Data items
/---

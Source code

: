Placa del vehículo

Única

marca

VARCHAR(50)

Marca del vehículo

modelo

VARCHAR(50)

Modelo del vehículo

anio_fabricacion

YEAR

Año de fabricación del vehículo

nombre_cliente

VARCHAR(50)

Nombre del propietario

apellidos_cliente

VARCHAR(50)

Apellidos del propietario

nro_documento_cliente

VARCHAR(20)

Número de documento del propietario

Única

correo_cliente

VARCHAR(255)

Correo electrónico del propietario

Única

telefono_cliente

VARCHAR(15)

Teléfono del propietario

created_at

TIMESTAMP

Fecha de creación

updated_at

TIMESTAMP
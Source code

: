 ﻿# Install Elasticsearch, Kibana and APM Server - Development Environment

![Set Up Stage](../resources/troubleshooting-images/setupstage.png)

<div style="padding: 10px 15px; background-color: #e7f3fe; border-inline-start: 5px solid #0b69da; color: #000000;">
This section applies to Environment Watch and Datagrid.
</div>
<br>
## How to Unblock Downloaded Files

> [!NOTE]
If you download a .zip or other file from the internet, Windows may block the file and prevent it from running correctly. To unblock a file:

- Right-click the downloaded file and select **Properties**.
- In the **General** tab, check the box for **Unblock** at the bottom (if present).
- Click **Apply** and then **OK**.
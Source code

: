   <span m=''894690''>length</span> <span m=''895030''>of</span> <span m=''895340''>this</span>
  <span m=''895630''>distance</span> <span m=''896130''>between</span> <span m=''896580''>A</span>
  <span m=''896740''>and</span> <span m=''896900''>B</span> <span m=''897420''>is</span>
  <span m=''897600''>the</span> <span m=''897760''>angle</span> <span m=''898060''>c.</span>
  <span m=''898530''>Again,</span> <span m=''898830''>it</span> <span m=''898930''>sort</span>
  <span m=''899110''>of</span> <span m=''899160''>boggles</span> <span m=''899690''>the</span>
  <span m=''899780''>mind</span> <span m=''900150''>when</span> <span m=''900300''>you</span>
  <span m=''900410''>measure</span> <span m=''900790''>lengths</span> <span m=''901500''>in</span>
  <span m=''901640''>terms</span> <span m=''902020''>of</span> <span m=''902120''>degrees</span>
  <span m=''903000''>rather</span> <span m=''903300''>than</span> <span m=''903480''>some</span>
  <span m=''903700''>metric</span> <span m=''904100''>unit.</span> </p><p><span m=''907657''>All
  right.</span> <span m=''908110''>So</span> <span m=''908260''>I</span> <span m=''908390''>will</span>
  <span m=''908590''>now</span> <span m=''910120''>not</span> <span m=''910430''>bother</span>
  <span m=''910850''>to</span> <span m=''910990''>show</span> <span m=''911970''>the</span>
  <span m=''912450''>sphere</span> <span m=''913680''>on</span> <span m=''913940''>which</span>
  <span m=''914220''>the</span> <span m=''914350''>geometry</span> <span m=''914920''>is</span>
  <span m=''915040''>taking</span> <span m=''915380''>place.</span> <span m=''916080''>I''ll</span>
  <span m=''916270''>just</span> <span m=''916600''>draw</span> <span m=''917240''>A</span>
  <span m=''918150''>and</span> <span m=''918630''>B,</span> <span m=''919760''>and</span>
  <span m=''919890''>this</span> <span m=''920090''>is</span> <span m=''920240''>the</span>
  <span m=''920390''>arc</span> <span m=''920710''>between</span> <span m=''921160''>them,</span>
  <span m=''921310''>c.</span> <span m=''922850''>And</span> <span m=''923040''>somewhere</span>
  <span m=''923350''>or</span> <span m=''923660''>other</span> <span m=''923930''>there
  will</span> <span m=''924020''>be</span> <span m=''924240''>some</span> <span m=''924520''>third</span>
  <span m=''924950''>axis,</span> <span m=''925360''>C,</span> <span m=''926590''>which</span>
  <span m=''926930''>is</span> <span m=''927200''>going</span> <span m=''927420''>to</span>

\---

§ **Exercise requirements**
Identify every line above with the string "Environment" in it. Copy those lines.

§ **Written solution**
: ﻿# Install Elasticsearch, Kibana and APM Server - Development Environment
This section applies to Environment Watch and Datagrid.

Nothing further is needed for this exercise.